It only takes about ten minutes to get to the top from the parking lot. The climb is steep and dark. My feet send small landslides of pebbles tumbling a few feet down the mountain. The path levels and after scrambling over a large, jagged boulder, I can see the entire Salt Lake City valley. The edges of the scene are hidden by the night, but the center is illuminated by millions of lights. You can’t distinguish individual buildings, or people, or cars–all you can see is the glow. If you position yourself right, you can look straight down Main Street and watch the streetlights change from red to green. The rock I’m sitting on is rough, and I shift under the uneven granite, but my eyes stay locked on the blaze of yellow before me. If you lay upside down, then the lights look like stars and the sky looks like a dark, blue ocean. This is how locals started calling it “Ocean Rock”. I gaze out at the landscape and at the lights disguising themselves as stars.
Just as every star in the galaxy has its own solar system, its own self-contained world, each of the millions of lights belongs to someone. Every glimmer in every building in the city represents a life, with its own troubles and triumphs. And I can see them all. I can see downtown Salt Lake City where we’d walked earlier that day. When I was amidst the bustle of University Boulevard, the rest of the city hadn’t existed to me. All I had thought about were the signs, buildings, and people that I could see. In that moment it had all seemed so significant. But from this vantage point, the street is only a speck among thousands. I feel absolutely, unimportantly small, but in this sense of wonder I am utterly at home. It’s easy to forget that we are all people living together, social by nature. Humans have gone to such great lengths just to surround themselves with interactions. From “Ocean Rock” I can see that the whole city is connected. And even when you can’t see or feel it, so are the people.
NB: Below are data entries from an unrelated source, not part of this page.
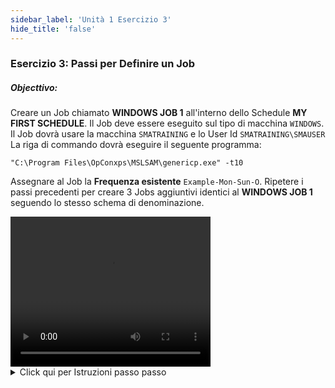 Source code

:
 ```yaml
---
sidebar_label: 'Unità 1 Esercizio 3'
hide_title: 'false'
---
```


### Esercizio 3: Passi per Definire un Job 

##### Objecttivo:

Creare un Job chiamato **WINDOWS JOB 1** all'interno dello Schedule **MY FIRST SCHEDULE**. Il Job deve essere eseguito sul tipo di macchina ```WINDOWS```. Il Job dovrà usare la macchina ```SMATRAINING``` e lo User Id ```SMATRAINING\SMAUSER``` La riga di commando dovrà eseguire il seguente programma:

```"C:\Program Files\OpConxps\MSLSAM\genericp.exe" -t10```

Assegnare al Job la **Frequenza esistente** ```Example-Mon-Sun-O```. Ripetere i passi precedenti per creare 3 Jobs aggiuntivi identici al **WINDOWS JOB 1** seguendo lo stesso schema di denominazione.

<div>
<video width="320" height="240" controls>
  <source src="videobasic/U1E3.mp4" type="video/mp4"></source>
Your browser does not support the video tag.
</video>
</div>

<details>

<summary>Click qui per Istruzioni passo passo</summary>

1. Nella sezione Administration, effettuare Doppio-Click su **Job Master**.
2. Nell'elenco a discesa Schedule, selezionare **My First Schedule**.
3. Click sul pulsante Add nella barra degli strumenti nella finestra **Job Master**.
4. Nella casella di testo Name, inserire **Windows Job 1**.
5. Nell'elenco a discesa Job Type, seleziona **Windows**.
6. Nell'elenco a discesa Primary Machine selezionare la macchina ```SMATraining``` su cui eseguire il lavoro.
7. Nell'elenco a discesa User ID, selezionare ```SMATRAINING\SMAUSER```
8. Nella **Command Line**, digitare:
```
“C:\Program Files\OpConxps\MSLSAM\genericp.exe” –t10
```
9. Click sul pulsante **Save** nella barra degli strumenti nella finestra **Job Master**.
10. All'interno della schermata **Job Master**, nelle Proprietà del Job fare click nel tab Frequency.
11. All'interno del riquadro delle frequenze, **Frequency List**, fare click sul pulsante Add (situato sotto la lista delle Frequnze).
12. Verrà avviata la schermata guidata **Frequency Definition Wizard**.
13. Selezionare **Use Existing Frequency**.
14. Dall'elenco a discesa, selezionare la Frequenza ```Example-Mon-Sun-O```, fare click su **Next** e poi **Finish**. Ripetete i passi da 3 a 14 per creare tre Jobs identici a **Windows Job 1**.
15. **Windows Job 2**
16. **Windows Job 3**
17. **Windows Job 4**
18. Chiudere la finestra **Job Master**.

</details>

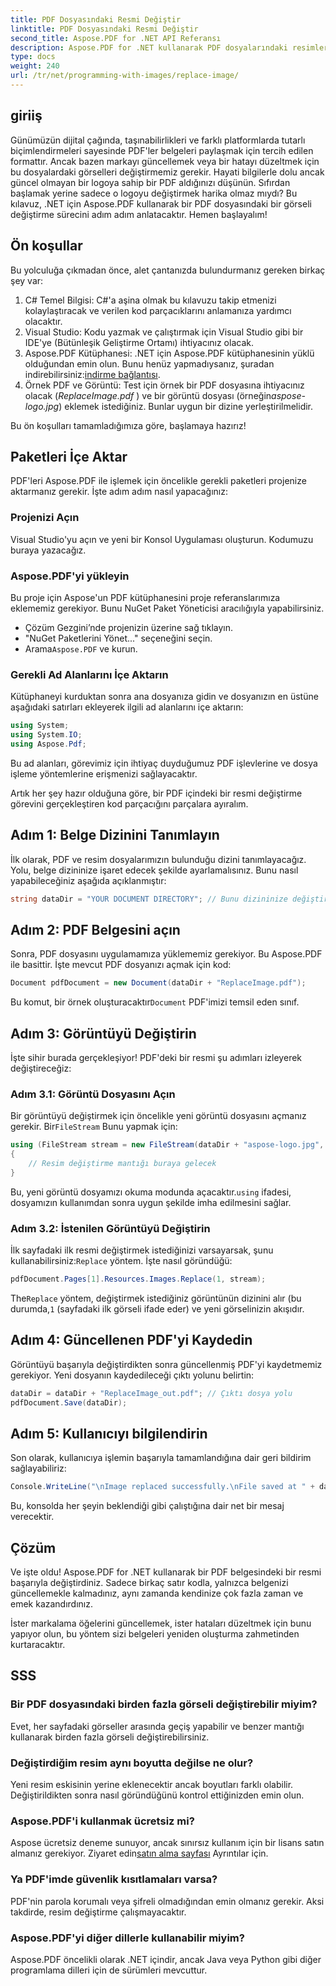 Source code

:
 ```yaml
---
title: PDF Dosyasındaki Resmi Değiştir
linktitle: PDF Dosyasındaki Resmi Değiştir
second_title: Aspose.PDF for .NET API Referansı
description: Aspose.PDF for .NET kullanarak PDF dosyalarındaki resimleri kolayca değiştirin. Adım adım talimatlar için bu kılavuzu izleyin ve PDF yönetimi becerilerinizi geliştirin.
type: docs
weight: 240
url: /tr/net/programming-with-images/replace-image/
---
```

## giriiş

Günümüzün dijital çağında, taşınabilirlikleri ve farklı platformlarda tutarlı biçimlendirmeleri sayesinde PDF'ler belgeleri paylaşmak için tercih edilen formattır. Ancak bazen markayı güncellemek veya bir hatayı düzeltmek için bu dosyalardaki görselleri değiştirmemiz gerekir. Hayati bilgilerle dolu ancak güncel olmayan bir logoya sahip bir PDF aldığınızı düşünün. Sıfırdan başlamak yerine sadece o logoyu değiştirmek harika olmaz mıydı? Bu kılavuz, .NET için Aspose.PDF kullanarak bir PDF dosyasındaki bir görseli değiştirme sürecini adım adım anlatacaktır. Hemen başlayalım!

## Ön koşullar

Bu yolculuğa çıkmadan önce, alet çantanızda bulundurmanız gereken birkaç şey var:

1. C# Temel Bilgisi: C#'a aşina olmak bu kılavuzu takip etmenizi kolaylaştıracak ve verilen kod parçacıklarını anlamanıza yardımcı olacaktır.
2. Visual Studio: Kodu yazmak ve çalıştırmak için Visual Studio gibi bir IDE'ye (Bütünleşik Geliştirme Ortamı) ihtiyacınız olacak.
3.  Aspose.PDF Kütüphanesi: .NET için Aspose.PDF kütüphanesinin yüklü olduğundan emin olun. Bunu henüz yapmadıysanız, şuradan indirebilirsiniz:[indirme bağlantısı](https://releases.aspose.com/pdf/net/).
4. Örnek PDF ve Görüntü: Test için örnek bir PDF dosyasına ihtiyacınız olacak (*ReplaceImage.pdf* ) ve bir görüntü dosyası (örneğin*aspose-logo.jpg*) eklemek istediğiniz. Bunlar uygun bir dizine yerleştirilmelidir.

Bu ön koşulları tamamladığımıza göre, başlamaya hazırız! 

## Paketleri İçe Aktar

PDF'leri Aspose.PDF ile işlemek için öncelikle gerekli paketleri projenize aktarmanız gerekir. İşte adım adım nasıl yapacağınız:

### Projenizi Açın

Visual Studio'yu açın ve yeni bir Konsol Uygulaması oluşturun. Kodumuzu buraya yazacağız.

### Aspose.PDF'yi yükleyin

Bu proje için Aspose'un PDF kütüphanesini proje referanslarımıza eklememiz gerekiyor. Bunu NuGet Paket Yöneticisi aracılığıyla yapabilirsiniz. 

- Çözüm Gezgini’nde projenizin üzerine sağ tıklayın.
- "NuGet Paketlerini Yönet..." seçeneğini seçin.
-  Arama`Aspose.PDF` ve kurun.

### Gerekli Ad Alanlarını İçe Aktarın 

Kütüphaneyi kurduktan sonra ana dosyanıza gidin ve dosyanızın en üstüne aşağıdaki satırları ekleyerek ilgili ad alanlarını içe aktarın:

```csharp
using System;
using System.IO;
using Aspose.Pdf;
```

Bu ad alanları, görevimiz için ihtiyaç duyduğumuz PDF işlevlerine ve dosya işleme yöntemlerine erişmenizi sağlayacaktır.

Artık her şey hazır olduğuna göre, bir PDF içindeki bir resmi değiştirme görevini gerçekleştiren kod parçacığını parçalara ayıralım. 

## Adım 1: Belge Dizinini Tanımlayın

İlk olarak, PDF ve resim dosyalarımızın bulunduğu dizini tanımlayacağız. Yolu, belge dizininize işaret edecek şekilde ayarlamalısınız. Bunu nasıl yapabileceğiniz aşağıda açıklanmıştır:

```csharp
string dataDir = "YOUR DOCUMENT DIRECTORY"; // Bunu dizininize değiştirin
```

## Adım 2: PDF Belgesini açın

Sonra, PDF dosyasını uygulamamıza yüklememiz gerekiyor. Bu Aspose.PDF ile basittir. İşte mevcut PDF dosyanızı açmak için kod:

```csharp
Document pdfDocument = new Document(dataDir + "ReplaceImage.pdf");
```

 Bu komut, bir örnek oluşturacaktır`Document` PDF'imizi temsil eden sınıf.

## Adım 3: Görüntüyü Değiştirin

İşte sihir burada gerçekleşiyor! PDF'deki bir resmi şu adımları izleyerek değiştireceğiz:

### Adım 3.1: Görüntü Dosyasını Açın

 Bir görüntüyü değiştirmek için öncelikle yeni görüntü dosyasını açmanız gerekir. Bir`FileStream` Bunu yapmak için:

```csharp
using (FileStream stream = new FileStream(dataDir + "aspose-logo.jpg", FileMode.Open))
{
    // Resim değiştirme mantığı buraya gelecek
}
```

 Bu, yeni görüntü dosyamızı okuma modunda açacaktır.`using` ifadesi, dosyamızın kullanımdan sonra uygun şekilde imha edilmesini sağlar.

### Adım 3.2: İstenilen Görüntüyü Değiştirin

 İlk sayfadaki ilk resmi değiştirmek istediğinizi varsayarsak, şunu kullanabilirsiniz:`Replace` yöntem. İşte nasıl göründüğü:

```csharp
pdfDocument.Pages[1].Resources.Images.Replace(1, stream);
```

 The`Replace` yöntem, değiştirmek istediğiniz görüntünün dizinini alır (bu durumda,`1` (sayfadaki ilk görseli ifade eder) ve yeni görselinizin akışıdır.

## Adım 4: Güncellenen PDF'yi Kaydedin

Görüntüyü başarıyla değiştirdikten sonra güncellenmiş PDF'yi kaydetmemiz gerekiyor. Yeni dosyanın kaydedileceği çıktı yolunu belirtin:

```csharp
dataDir = dataDir + "ReplaceImage_out.pdf"; // Çıktı dosya yolu
pdfDocument.Save(dataDir);
```

## Adım 5: Kullanıcıyı bilgilendirin

Son olarak, kullanıcıya işlemin başarıyla tamamlandığına dair geri bildirim sağlayabiliriz:

```csharp
Console.WriteLine("\nImage replaced successfully.\nFile saved at " + dataDir);
```

Bu, konsolda her şeyin beklendiği gibi çalıştığına dair net bir mesaj verecektir.

## Çözüm

Ve işte oldu! Aspose.PDF for .NET kullanarak bir PDF belgesindeki bir resmi başarıyla değiştirdiniz. Sadece birkaç satır kodla, yalnızca belgenizi güncellemekle kalmadınız, aynı zamanda kendinize çok fazla zaman ve emek kazandırdınız. 

İster markalama öğelerini güncellemek, ister hataları düzeltmek için bunu yapıyor olun, bu yöntem sizi belgeleri yeniden oluşturma zahmetinden kurtaracaktır.

## SSS

### Bir PDF dosyasındaki birden fazla görseli değiştirebilir miyim?
Evet, her sayfadaki görseller arasında geçiş yapabilir ve benzer mantığı kullanarak birden fazla görseli değiştirebilirsiniz.

### Değiştirdiğim resim aynı boyutta değilse ne olur?
Yeni resim eskisinin yerine eklenecektir ancak boyutları farklı olabilir. Değiştirildikten sonra nasıl göründüğünü kontrol ettiğinizden emin olun.

### Aspose.PDF'i kullanmak ücretsiz mi?
 Aspose ücretsiz deneme sunuyor, ancak sınırsız kullanım için bir lisans satın almanız gerekiyor. Ziyaret edin[satın alma sayfası](https://purchase.aspose.com/buy) Ayrıntılar için.

### Ya PDF'imde güvenlik kısıtlamaları varsa?
PDF'nin parola korumalı veya şifreli olmadığından emin olmanız gerekir. Aksi takdirde, resim değiştirme çalışmayacaktır.

### Aspose.PDF'yi diğer dillerle kullanabilir miyim?
Aspose.PDF öncelikli olarak .NET içindir, ancak Java veya Python gibi diğer programlama dilleri için de sürümleri mevcuttur. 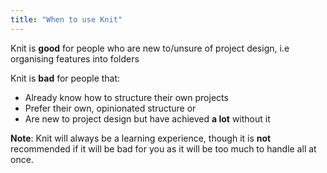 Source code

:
 ```yaml
---
title: "When to use Knit"
---
```


Knit is **good** for people who are new to/unsure of project design, i.e organising features into folders

Knit is **bad** for people that:

-   Already know how to structure their own projects
-   Prefer their own, opinionated structure or
-   Are new to project design but have achieved **a lot** without it

**Note**: Knit will always be a learning experience, though it is **not** recommended if it will be bad for you as it will be too much to handle all at once.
My friends start their descent back to the parking lot, but I can’t leave yet. I gaze up at the silky blue darkness that stretches to each horizon. I follow the slopes of the moonlight-soaked mountains down to the flashing city nestled tenderly between high summits. I try to look at a single light, but it’s impossible to focus on just one since their glows overlap. Seeing the whole city, each light, each story, I am reminded that all the dots connect. This moment is mine, mine too is this fleeting understanding of the sky and mountains and city and the distance between them. Before turning to leave, I look back at the valley one last time, and it all seems so vividly important. The blue-black sky, and the trembling stars and the twinkling city lights, and me. I am alone, but so much a part of the night.